Le palanquin approche, entouré de nombreux gardes du corps. Les rebelles se préparent. Une arme à feu est visible. C'est déjà la présence de l'occident qui infiltre le Japon et qui est du côté des rebelles. L'affrontement est chaotique, violent. Le combat est plus celui de chiffonniers qu'un affrontement de guerriers samouraïs. Chaos et panique au beau milieu duquel trône le palanquin qui ne voit ni n'est vu.

L'officiel du Shogunat :"Imbéciles ! Cela signifie qu'il n'y pas de futur au Japon pour les samouraïs"

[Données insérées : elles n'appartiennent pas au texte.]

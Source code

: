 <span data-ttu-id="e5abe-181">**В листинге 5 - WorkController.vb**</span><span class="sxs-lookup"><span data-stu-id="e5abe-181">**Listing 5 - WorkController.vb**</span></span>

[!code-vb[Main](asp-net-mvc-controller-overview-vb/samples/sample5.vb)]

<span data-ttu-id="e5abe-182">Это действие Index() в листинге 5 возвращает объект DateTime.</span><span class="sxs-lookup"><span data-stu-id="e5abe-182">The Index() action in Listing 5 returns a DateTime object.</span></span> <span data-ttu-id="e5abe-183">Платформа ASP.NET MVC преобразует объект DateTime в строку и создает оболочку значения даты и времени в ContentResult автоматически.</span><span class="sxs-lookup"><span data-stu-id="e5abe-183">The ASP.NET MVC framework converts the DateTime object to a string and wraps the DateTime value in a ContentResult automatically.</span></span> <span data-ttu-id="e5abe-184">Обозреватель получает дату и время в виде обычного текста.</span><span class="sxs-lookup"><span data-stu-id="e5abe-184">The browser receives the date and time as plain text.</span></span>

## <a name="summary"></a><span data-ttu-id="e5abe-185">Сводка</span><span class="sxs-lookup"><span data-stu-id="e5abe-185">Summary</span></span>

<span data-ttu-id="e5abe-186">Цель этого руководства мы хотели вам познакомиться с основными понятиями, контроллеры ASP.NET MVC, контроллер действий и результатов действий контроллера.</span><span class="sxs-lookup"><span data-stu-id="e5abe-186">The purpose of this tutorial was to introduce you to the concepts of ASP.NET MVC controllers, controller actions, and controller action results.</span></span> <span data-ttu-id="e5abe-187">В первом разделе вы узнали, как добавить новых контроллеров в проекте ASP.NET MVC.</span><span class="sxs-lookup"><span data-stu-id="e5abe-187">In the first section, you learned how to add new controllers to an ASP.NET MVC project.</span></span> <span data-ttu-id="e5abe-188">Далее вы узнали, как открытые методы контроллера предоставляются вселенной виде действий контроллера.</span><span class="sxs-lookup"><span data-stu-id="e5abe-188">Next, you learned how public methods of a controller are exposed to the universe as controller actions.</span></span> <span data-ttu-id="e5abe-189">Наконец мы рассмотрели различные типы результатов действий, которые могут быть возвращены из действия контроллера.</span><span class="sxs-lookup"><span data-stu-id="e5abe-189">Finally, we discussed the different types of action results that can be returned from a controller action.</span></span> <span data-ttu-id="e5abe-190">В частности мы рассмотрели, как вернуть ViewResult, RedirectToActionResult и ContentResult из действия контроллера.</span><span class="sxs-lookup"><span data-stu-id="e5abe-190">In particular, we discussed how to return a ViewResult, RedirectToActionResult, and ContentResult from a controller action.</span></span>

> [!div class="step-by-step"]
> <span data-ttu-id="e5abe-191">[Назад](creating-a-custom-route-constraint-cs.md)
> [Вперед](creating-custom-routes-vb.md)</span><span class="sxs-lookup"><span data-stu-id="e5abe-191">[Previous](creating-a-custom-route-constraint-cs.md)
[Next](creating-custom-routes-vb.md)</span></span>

L'official, à l'intérieur, sait ce qu'il se passe. Dans une situation qui est celle de toute sa vie, coupé des réalités du Japon des petites gens et vivant dans son petit monde surprotégé. Il a ce commentaire lucide "Imbéciles ! Cela signifie qu'il n'y pas de futur au Japon pour les samouraïs". Cet homme a compris que son règne est fini et avec lui le système du Shogunat. Il est stupéfait de voir des hommes vivant du système détruire ce dernier par cupidité.

La blessure par balle du dignitaire.

Survient alors la blessure. Non pas infligée par un sabre mais par une balle. Elle a traversé le rideau du palanquin, venue d'on ne sait où. C'est encore l'occident qui vient, invisible mais dont les effets sont dévastateurs. Il infiltre le Japon renfermé sur lui même et vient porter les premiers coups à la toute puissance du Shogun.

Des morts à ne plus compter.

La carapace est percée mais c'est de l'intérieur que viendra le coup de grâce. Le chef du clan rebelle meurt dans la neige. Lui aussi était un élément de l'ancien système. Lui aussi doit mourir. La neige qui recouvrait le sol est maintenant recouverte de corps, d'agonisants. Niiro finit par atteindre le palanquin dont il extirpe l'homme. Son geste est presque mécanique, déterminé. La tête est dans ses mains, tranchée. Il a un rire fou. Il plante le tête sur son sabre et riant, il l'exhibe à un parterre de corps. Seul lui est vivant, persuadé de sa victoire. Mais qu'est-il maintenant ? Un homme hurlant sa victoire de fou sur un système qu'il voulait utiliser. Et cette tête, symbole du Shogun, sait-il que c'est celle de son père ? Non, bien sûr. Ironie toujours présente dans la chambara. Cet homme n'a rien compris, aveuglé par l'attrait de l'argent et du pouvoir. Et il rit. Il semble même qu'il danse sous la neige.

Niiro : "Je ne laisserai pas cette tête à moins de 200 kokus"

Que rajouter après une telle scène ? Samouraï Assassin est le genre de film qui vous donne cette furieuse envie de les projeter à la face du monde en disant : voilà ce que c'est que le cinéma.